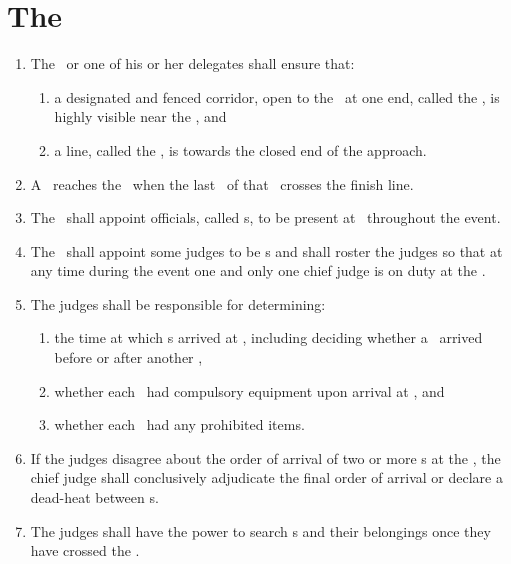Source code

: \documentclass[12pt]{report}
\begin{document}
  \section{The \Endpoint}
  \begin{enumerate}
    \item The \RaceDirector\ or one of his or her delegates shall ensure that:
    \begin{enumerate}
      \item a designated and fenced corridor, open to the \coursearea\ at one end, called the , is highly visible near the \Endpoint, and
      \item a line, called the , is towards the closed end of the approach.
    \end{enumerate}
    \item A \team\ reaches the \Endpoint\ when the last \competitor\ of that \team\ crosses the finish line.
    \item The \RaceDirector\ shall appoint officials, called s, to be present at \Endpoint\ throughout the event.
    \item The \RaceDirector\ shall appoint some judges to be s and shall roster the judges so that at any time during the event one and only one chief judge is on duty at the \Endpoint.
    \item The judges shall be responsible for determining:
    \begin{enumerate}
      \item the time at which \team s arrived at \Endpoint, including deciding whether a \team\ arrived before or after another \team,
      \item whether each \team\ had compulsory equipment upon arrival at \Endpoint, and
      \item whether each \team\ had any prohibited items.
    \end{enumerate}
    \item If the judges disagree about the order of arrival of two or more \team s at the \Endpoint, the chief judge shall conclusively adjudicate the final order of arrival or declare a dead-heat between \team s.
    \item The judges shall have the power to search \competitor s and their belongings once they have crossed the \finishline.
  \end{enumerate}
\end{document}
= = =
Your goal -
Copy out every line from the data above in which the word "arrival" occurs.

Task output -
      \item whether each \team\ had compulsory equipment upon arrival at \Endpoint, and
    \item If the judges disagree about the order of arrival of two or more \team s at the \Endpoint, the chief judge shall conclusively adjudicate the final order of arrival or declare a dead-heat between \team s.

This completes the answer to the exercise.